Pustynie rozszerzają się o prawie 7 mln hektarów gleby rocznie.
Pustynnienie
gleb na obszarach o średnich i małych opadach jest skutkiem
degradacji lasów, zamierania drzew na sawannie, zaorywania stepów,
nadmiernego wypasu bydła, melioracji bez retencji wody, intensywnej
monokulturowej uprawy z szerokim stosowaniem nawozów sztucznych i
pestycydów.
Skuteczna
walka z pustynnieniem polega na retencji wody, nawadnianiu,
zalesianiu, różnorodności upraw z preferencją roślin
wzbogacających glebę, sadzeniu ochronnych pasów krzewów i drzew
oraz wzbogaceniu gleby w składniki organiczne zatrzymujące wodę,
zapobiegające erozji gleby i dające jej spoistość. Przywrócenia
życia na glebie która uległa pustynnieniu jest trudne i kosztowne
toteż najlepiej jest mu zapobiegać.
Plan
Wielkiej Zielonej Ściany która zatrzyma niebezpieczne pustynnienie
Chin zaproponowano pod koniec lat siedemdziesiątych XX wieku. W
chińskiej wielkiej zielonej ścianie już zasadzono około 70
miliardów drzew ! Zakończenia nasadzeń nie przewiduje się przed
rokiem 2055. Pustynnienie generalnie zostało zatrzymane a miejscami
wraca życie na martwych obszarach jałowych. Wielki sukces Chin
sprawił że planowane jest rozpoczęcie „ budowy zielonego muru”

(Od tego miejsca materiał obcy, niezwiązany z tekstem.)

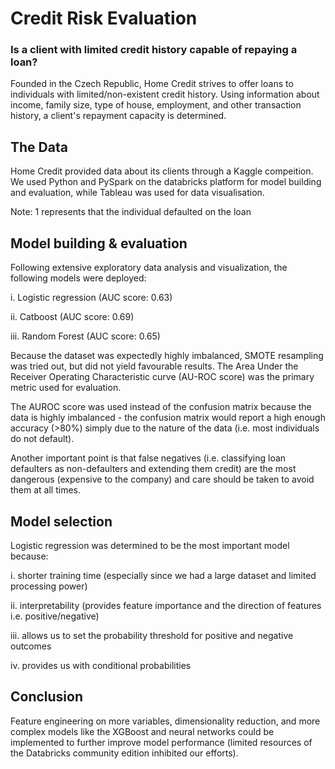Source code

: # Credit Risk Evaluation
### Is a client with limited credit history capable of repaying a loan?

Founded in the Czech Republic, Home Credit strives to offer loans to individuals with limited/non-existent credit history. Using information about income, family size, type of house, employment, and other transaction history, a client's repayment capacity is determined.

## The Data

Home Credit provided data about its clients through a Kaggle compeition. We used Python and PySpark on the databricks platform for model building and evaluation, while Tableau was used for data visualisation. 

Note: 1 represents that the individual defaulted on the loan

## Model building & evaluation

Following extensive exploratory data analysis and visualization, the following models were deployed: 

i. Logistic regression (AUC score: 0.63)

ii. Catboost (AUC score: 0.69)

iii. Random Forest (AUC score: 0.65)

Because the dataset was expectedly highly imbalanced, SMOTE resampling was tried out, but did not yield favourable results. The Area Under the Receiver Operating Characteristic curve (AU-ROC score) was the primary metric used for evaluation. 

The AUROC score was used instead of the confusion matrix because the data is highly imbalanced - the confusion matrix would report a high enough accuracy (>80%) simply due to the nature of the data (i.e. most individuals do not default). 

Another important point is that false negatives (i.e. classifying loan defaulters as non-defaulters and extending them credit) are the most dangerous (expensive to the company) and care should be taken to avoid them at all times. 

## Model selection

Logistic regression was determined to be the most important model because: 

i. shorter training time (especially since we had a large dataset and limited processing power)

ii. interpretability (provides feature importance and the direction of features i.e. positive/negative)

iii. allows us to set the probability threshold for positive and negative outcomes 

iv. provides us with conditional probabilities

## Conclusion

Feature engineering on more variables, dimensionality reduction, and more complex models like the XGBoost and neural networks could be implemented to further improve model performance (limited resources of the Databricks community edition inhibited our efforts). 





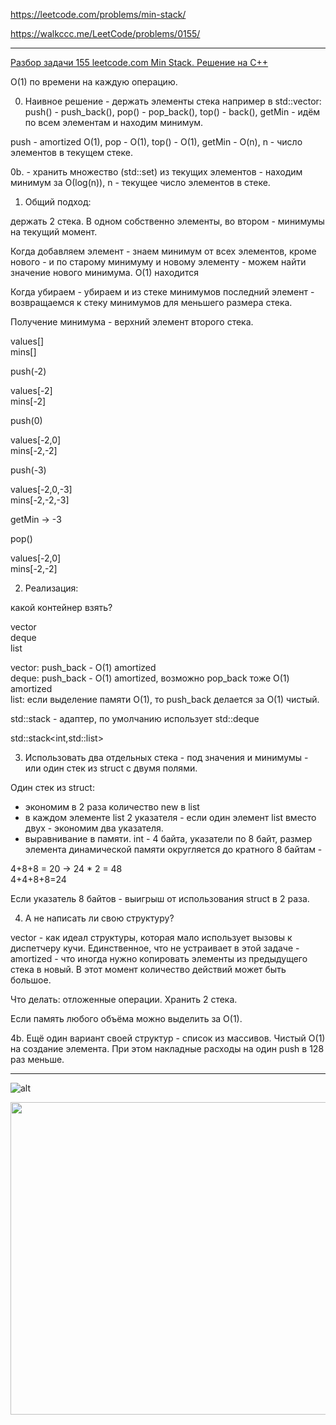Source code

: https://leetcode.com/problems/min-stack/

https://walkccc.me/LeetCode/problems/0155/

________

[Разбор задачи 155 leetcode.com Min Stack. Решение на C++](https://www.youtube.com/watch?v=NNCWMFT1e24)

O(1) по времени на каждую операцию.

0. Наивное решение - держать элементы стека например в std::vector: push() - push_back(), рор() - рор_back(), tор() - back(), getMin - идём по всем элементам и находим минимум.

push - amortized O(1), рор - O(1), top() - O(1), getMin - O(n), n - число элементов в текущем стеке.

0b. - хранить множество (std::set) из текущих элементов - находим минимум за О(log(n)), n - текущее число элементов в стеке.

1. Общий подход: 

держать 2 стека. В одном собственно элементы, во втором - минимумы на текущий момент.

Когда добавляем элемент - знаем минимум от всех элементов, кроме нового - 
и по старому минимуму и новому элементу - можем найти значение нового 
минимума. O(1) находится

Когда убираем - убираем и из стеке минимумов последний элемент - возвращаемся к стеку минимумов для меньшего размера стека.

Получение минимума - верхний элемент второго стека.

values[]  
mins[]

push(-2)

values[-2]  
mins[-2]

push(0)

values[-2,0]  
mins[-2,-2]

push(-3)

values[-2,0,-3]  
mins[-2,-2,-3]

getMin -> -3

pop()

values[-2,0]  
mins[-2,-2]

2. Реализация: 

какой контейнер взять?

vector  
deque  
list

vector: push_back - O(1) amortized  
deque: push_back - O(1) amortized, возможно рор_back тоже O(1) amortized  
list: если выделение памяти O(1), то push_back делается за O(1) чистый.

std::stack - адаптер, по умолчанию использует std::deque 

std::stack<int,std::list<int>>

3. Использовать два отдельных стека - под значения и минимумы - или один стек из struct с двумя полями.

Один стек из struct:
- экономим в 2 раза количество new в list  
- в каждом элементе list 2 указателя - если один элемент list вместо двух  - экономим два указателя.  
- выравнивание в памяти. int - 4 байта, указатели по 8 байт, размер элемента динамической памяти округляется до кратного 8 байтам -

4+8+8 = 20 -> 24 * 2 = 48  
4+4+8+8=24

Если указатель 8 байтов - выигрыш от использования struct в 2 раза. 

4. А не написать ли свою структуру?

vector - как идеал структуры, которая мало использует вызовы к диспетчеру кучи. 
Единственное, что не устраивает в этой задаче - amortized - что иногда нужно копировать элементы из предыдущего стека в новый. 
В этот момент количество действий может быть большое.

Что делать: отложенные операции. Хранить 2 стека. 

Если память любого объёма можно выделить за O(1). 

4b. Ещё один вариант своей структур - список из массивов.
Чистый O(1) на создание элемента. 
При этом накладные расходы на один push в 128 раз меньше.

___________

![ alt](https://github.com/SkosMartren/useful-materials/blob/main/asymptotics_containers.png)

<img src="https://github.com/SkosMartren/useful-materials/blob/main/asymptotics_containers.png" width="800" height="500"/>
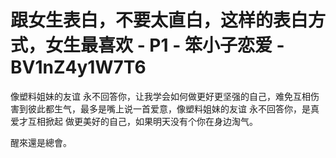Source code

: # 跟女生表白，不要太直白，这样的表白方式，女生最喜欢 - P1 - 笨小子恋爱 - BV1nZ4y1W7T6

像塑料姐妹的友谊 永不回答你，让我学会如何做更好更坚强的自己，难免互相伤害到彼此都生气，最多是嘴上说一首爱意，像塑料姐妹的友谊 永不回答你，是真爱才互相掀起 做更美好的自己，如果明天没有个你在身边淘气。

醒來還是總會。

wzdłuż granic Sahary dla powstrzymywania rozprzestrzeniania się
pustynnienia w Afryce. Zadanie to są w stanie wykonać tylko Chiny
jako że mają doświadczenie w swoim projekcie w gigantycznej skali.
W punktu widzenia interesu Ziemian dobrze będzie jeśli Chiny zajmą
się budową infrastruktury twardej ale też i zielonej w Azji i
Afryce.
Inwestycje
w lasy i w zapobieżenie pustynnieniu są wybitnie długoterminowe
podobnie jak w infrastrukturę. Inwestuje pokolenie A a „zysk”
mają dopiero pokolenia C,D i kolejne. Ten „zysk” może być
możliwością życia w ogóle.
Pas
gleb ze wschodu na zachód w środkowej Polsce jest podatny na
pustynnienie i konieczne jest podjęcie środków zaradczych.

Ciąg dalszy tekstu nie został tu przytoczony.